Absolutely none. My experience of 'foreign' cameras and Canon USA is they are happy to work on anything just so long as they imported that same model originally, and this proviso is only because each item has it's own spare parts inventory, workshop manuals, testing equipment, and the associated training for the techs. Things like the EOS-M2 and M3 are not able to be serviced by Canon USA because they never imported them, but 1DX's from anywhere are serviced because they imported 1DX's and have all the parts, equipment, and training to repair them.



FTb-n said:


> Is there anything different with the import model versus the USA model? What about included items like the charger? Do imports come with the same charger?



No, the cameras are identical. Though some regions will start up with a different language on the menu.

The LC-E4N, the charger, is universal, you plug a standard cable into it and the lead varies by region. But that is just a $2 cable from anywhere, like the one pictured below. The smaller cameras often do come with a different charger (but not the 1DX), and foreign ones are much better because they don't plug direct into the wall, they use a cable too so you can actually fit more than one into a twin socket!


----------



## Deleted member 91053 (Mar 29, 2015)

My 1DX was a Grey import. It came with a UK lead (handy as I live in the UK) and manual. There was one issue, namely I had to refer to the manual to change the language on the camera, sorry my Chinese (Mandarin?) is rubbish! I bought mine in November 2013 at a saving of 1200 GBP ($1800) - no problems + no concerns.

I note that you are considering the 7D2. Whilst the 7D2 is a great camera, and much cheaper, I feel that you would be disappointed for your uses. Additionally, if you get a 1DX, your 5D3 will be up for sale unless you really need a second body. 

There is a little "Loss of Reach" compared to the 7D2 (but it is less than the crop factor would suggest) and the 1DX is rather heavy. Aside from this the 1DX significantly outperforms the other 2 in all respects. AF is faster, locks quicker, tracks better etc etc. 

ISO performance is far better than the 7D2 and still significantly better than the 5D3, personally I can't be bothered to faff about with NR at ISO 12800 though a little NR at 1600 helps. 

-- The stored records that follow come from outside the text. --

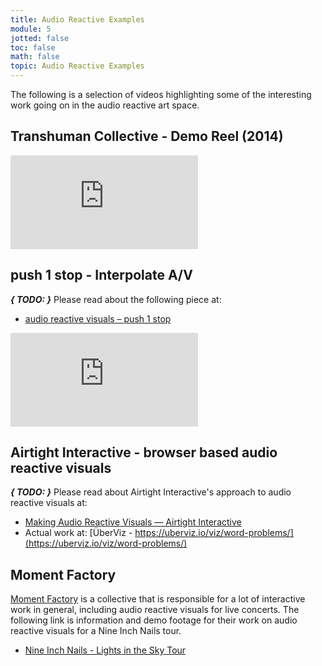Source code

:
```yaml
---
title: Audio Reactive Examples
module: 5
jotted: false
toc: false
math: false
topic: Audio Reactive Examples
---
```


The following is a selection of videos highlighting some of the interesting work going on in the audio reactive art space.

## Transhuman Collective - Demo Reel (2014)

<div class="embed-responsive embed-responsive-16by9"><iframe class="embed-responsive-item" src="https://www.youtube.com/embed/p-o0gSN5gc4" frameborder="0" allow="accelerometer; autoplay; encrypted-media; gyroscope; picture-in-picture" allowfullscreen></iframe></div>

## push 1 stop - Interpolate A/V

**_{ TODO: }_** Please read about the following piece at:

- [audio reactive visuals – push 1 stop](https://push1stop.com/tag/audio-reactive-visuals/)

<div class="embed-responsive embed-responsive-16by9"><iframe class="embed-responsive-item" src="https://player.vimeo.com/video/233687851" frameborder="0" allow="accelerometer; autoplay; encrypted-media; gyroscope; picture-in-picture" allowfullscreen></iframe></div>

## Airtight Interactive - browser based audio reactive visuals

**_{ TODO: }_** Please read about Airtight Interactive's approach to audio reactive visuals at:

- [Making Audio Reactive Visuals — Airtight Interactive](https://www.airtightinteractive.com/2013/10/making-audio-reactive-visuals/)
- Actual work at: [ÜberViz - https://uberviz.io/viz/word-problems/](https://uberviz.io/viz/word-problems/)


## Moment Factory

[Moment Factory](https://momentfactory.com) is a collective that is responsible for a lot of interactive work in general, including audio reactive visuals for live concerts. The following link is information and demo footage for their work on audio reactive visuals for a Nine Inch Nails tour.

- [Nine Inch Nails - Lights in the Sky Tour](https://momentfactory.com/work/all/all/nine-inch-nails-lights-in-the-sky-tour)
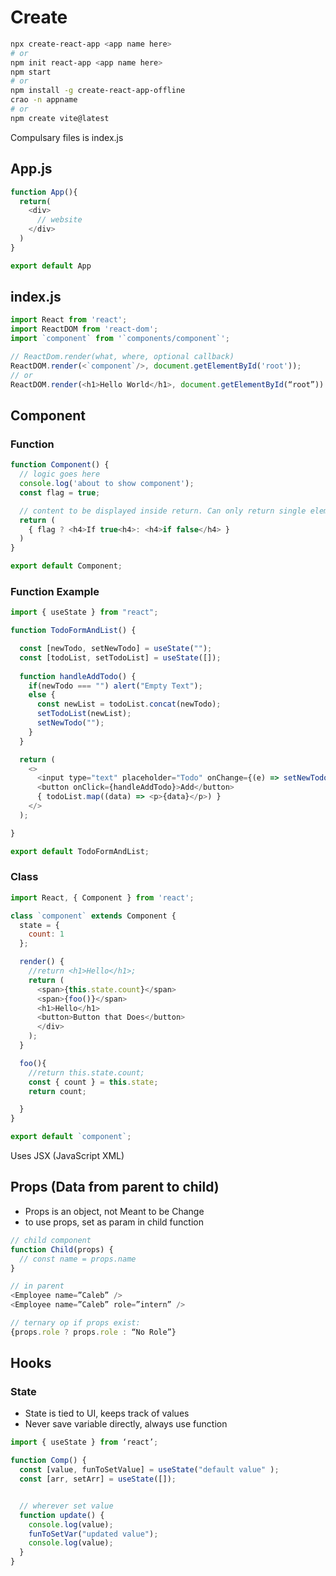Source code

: # Create
```sh
npx create-react-app <app name here>
# or
npm init react-app <app name here>
npm start
# or
npm install -g create-react-app-offline
crao -n appname
# or
npm create vite@latest
```
Compulsary files is index.js

## App.js
```javascript
function App(){
  return(
    <div>
      // website
    </div>
  )
}

export default App
```

## index.js
```javascript
import React from 'react';
import ReactDOM from 'react-dom';
import `component` from '`components/component`';

// ReactDom.render(what, where, optional callback)
ReactDOM.render(<`component`/>, document.getElementById('root'));
// or
ReactDOM.render(<h1>Hello World</h1>, document.getElementById(“root”))
```

## Component
### Function
```javascript
function Component() {
  // logic goes here
  console.log('about to show component');
  const flag = true;

  // content to be displayed inside return. Can only return single element so <div></div> pr <></>
  return (
    { flag ? <h4>If true<h4>: <h4>if false</h4> }
  )
}

export default Component;
```
### Function Example
```javascript
import { useState } from "react";

function TodoFormAndList() {

  const [newTodo, setNewTodo] = useState("");
  const [todoList, setTodoList] = useState([]);
  
  function handleAddTodo() {
    if(newTodo === "") alert("Empty Text");
    else {
      const newList = todoList.concat(newTodo);
      setTodoList(newList);
      setNewTodo("");
    }
  }

  return (
    <>
      <input type="text" placeholder="Todo" onChange={(e) => setNewTodo(e.target.value)} value={newTodo}/>
      <button onClick={handleAddTodo}>Add</button>
      { todoList.map((data) => <p>{data}</p>) }
    </>
  );

}

export default TodoFormAndList;
```
### Class
```javascript
import React, { Component } from 'react';

class `component` extends Component {
  state = {
    count: 1
  };

  render() {
    //return <h1>Hello</h1>;
    return (
      <span>{this.state.count}</span>
      <span>{foo()}</span>
      <h1>Hello</h1>
      <button>Button that Does</button>
      </div>
    );
  }

  foo(){
    //return this.state.count;
    const { count } = this.state;
    return count;

  }
}

export default `component`;
```
Uses JSX (JavaScript XML)



## Props (Data from parent to child)
* Props is an object, not Meant to be Change
* to use props, set as param in child function

```js
// child component
function Child(props) { 
  // const name = props.name
}

// in parent
<Employee name=”Caleb” />
<Employee name=”Caleb” role=”intern” />

// ternary op if props exist:
{props.role ? props.role : “No Role”}
```

## Hooks
### State

* State is tied to UI, keeps track of values
* Never save variable directly, always use function
```js
import { useState } from ‘react’;

function Comp() {
  const [value, funToSetValue] = useState("default value" );
  const [arr, setArr] = useState([]);


  // wherever set value
  function update() {
    console.log(value);
    funToSetVar("updated value");
    console.log(value);
  }
}
```
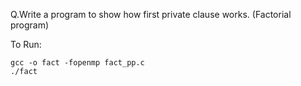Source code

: Q.Write a program to show how first private clause works. (Factorial program)

To Run:
```
gcc -o fact -fopenmp fact_pp.c 
./fact
```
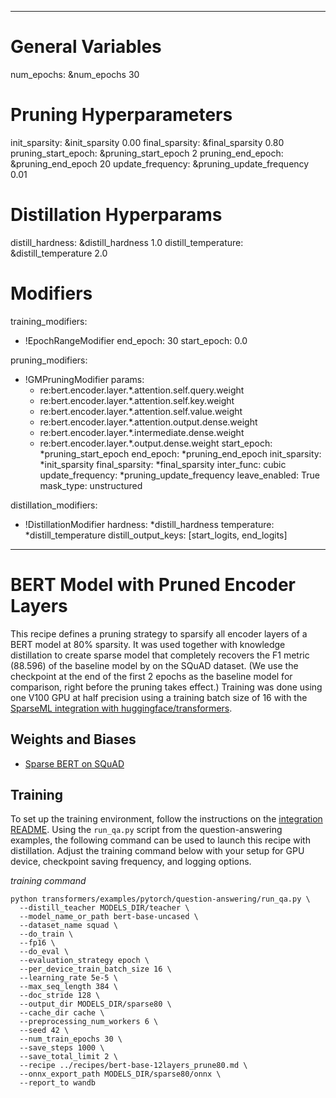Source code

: <!--
Copyright (c) 2021 - present / Neuralmagic, Inc. All Rights Reserved.

Licensed under the Apache License, Version 2.0 (the "License");
you may not use this file except in compliance with the License.
You may obtain a copy of the License at

   http://www.apache.org/licenses/LICENSE-2.0

Unless required by applicable law or agreed to in writing,
software distributed under the License is distributed on an "AS IS" BASIS,
WITHOUT WARRANTIES OR CONDITIONS OF ANY KIND, either express or implied.
See the License for the specific language governing permissions and
limitations under the License.
-->

---
# General Variables
num_epochs: &num_epochs 30

# Pruning Hyperparameters
init_sparsity: &init_sparsity 0.00
final_sparsity: &final_sparsity 0.80
pruning_start_epoch: &pruning_start_epoch 2
pruning_end_epoch: &pruning_end_epoch 20
update_frequency: &pruning_update_frequency 0.01

# Distillation Hyperparams
distill_hardness: &distill_hardness 1.0
distill_temperature: &distill_temperature 2.0

# Modifiers
training_modifiers:
  - !EpochRangeModifier
    end_epoch: 30
    start_epoch: 0.0

pruning_modifiers:
  - !GMPruningModifier
    params:
      - re:bert.encoder.layer.*.attention.self.query.weight
      - re:bert.encoder.layer.*.attention.self.key.weight
      - re:bert.encoder.layer.*.attention.self.value.weight
      - re:bert.encoder.layer.*.attention.output.dense.weight
      - re:bert.encoder.layer.*.intermediate.dense.weight
      - re:bert.encoder.layer.*.output.dense.weight
    start_epoch: *pruning_start_epoch
    end_epoch: *pruning_end_epoch
    init_sparsity: *init_sparsity
    final_sparsity: *final_sparsity
    inter_func: cubic
    update_frequency: *pruning_update_frequency
    leave_enabled: True
    mask_type: unstructured


distillation_modifiers:
  - !DistillationModifier
     hardness: *distill_hardness
     temperature: *distill_temperature
     distill_output_keys: [start_logits, end_logits]
---

# BERT Model with Pruned Encoder Layers

This recipe defines a pruning strategy to sparsify all encoder layers of a BERT model at 80% sparsity. It was used together with knowledge distillation to create sparse model that completely recovers the F1 metric (88.596) of the baseline model by on the SQuAD dataset. (We use the checkpoint at the end of the first 2 epochs as the baseline model for comparison, right before the pruning takes effect.)
Training was done using one V100 GPU at half precision using a training batch size of 16 with the
[SparseML integration with huggingface/transformers](https://github.com/neuralmagic/sparseml/tree/main/integrations/huggingface-transformers).

## Weights and Biases

- [Sparse BERT on SQuAD](https://wandb.ai/neuralmagic/sparse-bert-squad/runs/18qdx7b3?workspace=user-neuralmagic)

## Training

To set up the training environment, follow the instructions on the [integration README](https://github.com/neuralmagic/sparseml/blob/main/integrations/huggingface-transformers/README.md).
Using the `run_qa.py` script from the question-answering examples, the following command can be used to launch this recipe with distillation.
Adjust the training command below with your setup for GPU device, checkpoint saving frequency, and logging options.

*training command*
```
python transformers/examples/pytorch/question-answering/run_qa.py \
  --distill_teacher MODELS_DIR/teacher \
  --model_name_or_path bert-base-uncased \
  --dataset_name squad \
  --do_train \
  --fp16 \
  --do_eval \
  --evaluation_strategy epoch \
  --per_device_train_batch_size 16 \
  --learning_rate 5e-5 \
  --max_seq_length 384 \
  --doc_stride 128 \
  --output_dir MODELS_DIR/sparse80 \
  --cache_dir cache \
  --preprocessing_num_workers 6 \
  --seed 42 \
  --num_train_epochs 30 \
  --save_steps 1000 \
  --save_total_limit 2 \
  --recipe ../recipes/bert-base-12layers_prune80.md \
  --onnx_export_path MODELS_DIR/sparse80/onnx \
  --report_to wandb
```
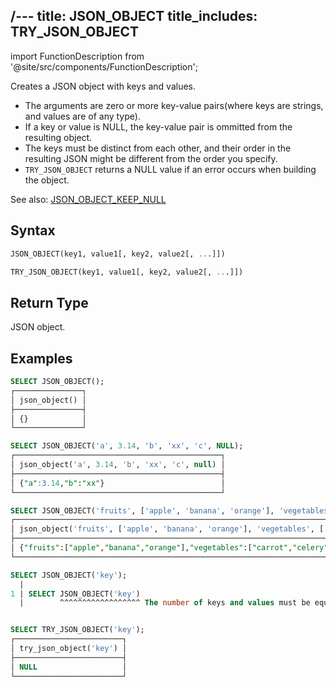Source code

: /---
title: JSON_OBJECT
title_includes: TRY_JSON_OBJECT
---
import FunctionDescription from '@site/src/components/FunctionDescription';

<FunctionDescription description="Introduced or updated: v1.2.402"/>

Creates a JSON object with keys and values.

- The arguments are zero or more key-value pairs(where keys are strings, and values are of any type).
- If a key or value is NULL, the key-value pair is ommitted from the resulting object.
- The keys must be distinct from each other, and their order in the resulting JSON might be different from the order you specify.
- `TRY_JSON_OBJECT` returns a NULL value if an error occurs when building the object.

See also: [JSON_OBJECT_KEEP_NULL](json-object-keep-null.md)

## Syntax

```sql
JSON_OBJECT(key1, value1[, key2, value2[, ...]])

TRY_JSON_OBJECT(key1, value1[, key2, value2[, ...]])
```

## Return Type

JSON object.

## Examples

```sql
SELECT JSON_OBJECT();
┌───────────────┐
│ json_object() │
├───────────────┤
│ {}            │
└───────────────┘

SELECT JSON_OBJECT('a', 3.14, 'b', 'xx', 'c', NULL);
┌──────────────────────────────────────────────┐
│ json_object('a', 3.14, 'b', 'xx', 'c', null) │
├──────────────────────────────────────────────┤
│ {"a":3.14,"b":"xx"}                          │
└──────────────────────────────────────────────┘

SELECT JSON_OBJECT('fruits', ['apple', 'banana', 'orange'], 'vegetables', ['carrot', 'celery']);
┌──────────────────────────────────────────────────────────────────────────────────────────┐
│ json_object('fruits', ['apple', 'banana', 'orange'], 'vegetables', ['carrot', 'celery']) │
├──────────────────────────────────────────────────────────────────────────────────────────┤
│ {"fruits":["apple","banana","orange"],"vegetables":["carrot","celery"]}                  │
└──────────────────────────────────────────────────────────────────────────────────────────┘

SELECT JSON_OBJECT('key');
  |
1 | SELECT JSON_OBJECT('key')
  |        ^^^^^^^^^^^^^^^^^^ The number of keys and values must be equal while evaluating function `json_object('key')`


SELECT TRY_JSON_OBJECT('key');
┌────────────────────────┐
│ try_json_object('key') │
├────────────────────────┤
│ NULL                   │
└────────────────────────┘
```

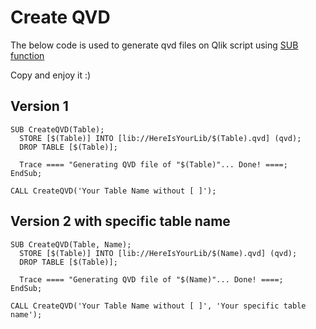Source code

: # Create QVD

The below code is used to generate qvd files on Qlik script using [SUB function](https://help.qlik.com/en-US/qlikview/November2018/Subsystems/Client/Content/QV_QlikView/Scripting/ScriptControlStatements/Sub.htm)

Copy and enjoy it :)

## Version 1

```
SUB CreateQVD(Table);
  STORE [$(Table)] INTO [lib://HereIsYourLib/$(Table).qvd] (qvd);
  DROP TABLE [$(Table)];
  
  Trace ==== "Generating QVD file of "$(Table)"... Done! ====;
EndSub;
```

```
CALL CreateQVD('Your Table Name without [ ]');
```

## Version 2 with specific table name

```
SUB CreateQVD(Table, Name);
  STORE [$(Table)] INTO [lib://HereIsYourLib/$(Name).qvd] (qvd);
  DROP TABLE [$(Table)];
  
  Trace ==== "Generating QVD file of "$(Name)"... Done! ====;
EndSub;
```

```
CALL CreateQVD('Your Table Name without [ ]', 'Your specific table name');
```
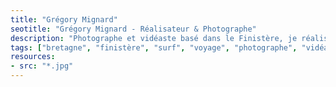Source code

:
```yaml
---
title: "Grégory Mignard"
seotitle: "Grégory Mignard - Réalisateur & Photographe"
description: "Photographe et vidéaste basé dans le Finistère, je réalise des images outdoor et documente des histoires authentiques."
tags: ["bretagne", "finistère", "surf", "voyage", "photographe", "vidéaste", "outdoor", "storytelling", "photographie", "microaventures", "océan"]
resources:
- src: "*.jpg"
---
```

Frame rate/buffer. My 1DX is set to 10fps (High) and 6fps (low). With a Lexar 1000x CF card I get 50+ RAW files before the camera slows, in other words double what my 1D4 could do at 9fps. This could be handy for sports.

Of all the Pro/Semi Pro Canon and Nikon cameras the 1DX is a significantly better package than anything else on the market in my experience.

I certainly have no issues with buying imports, I only wish my local camera shop could buy them too.


----------



## WillT (Mar 30, 2015)

From my limited understanding if you can pick it up from a European authorized dealer you should end up with a longer warranty and a much cheaper price due to no VAT tax.


----------



## martti (Mar 31, 2015)

Some grey import companies have warranty policies up to 3 years. It costs extra of course and they make money on them but that's the nature of insurance business. They calculate the risk and take advantage of you.


----------



## FTb-n (Mar 31, 2015)

Does anyone have experience with GetItDigital? Particularly with buying a 1Dx through them?


----------



## Plinian (Mar 31, 2015)

FTb-n said:


> Does anyone have experience with GetItDigital? Particularly with buying a 1Dx through them?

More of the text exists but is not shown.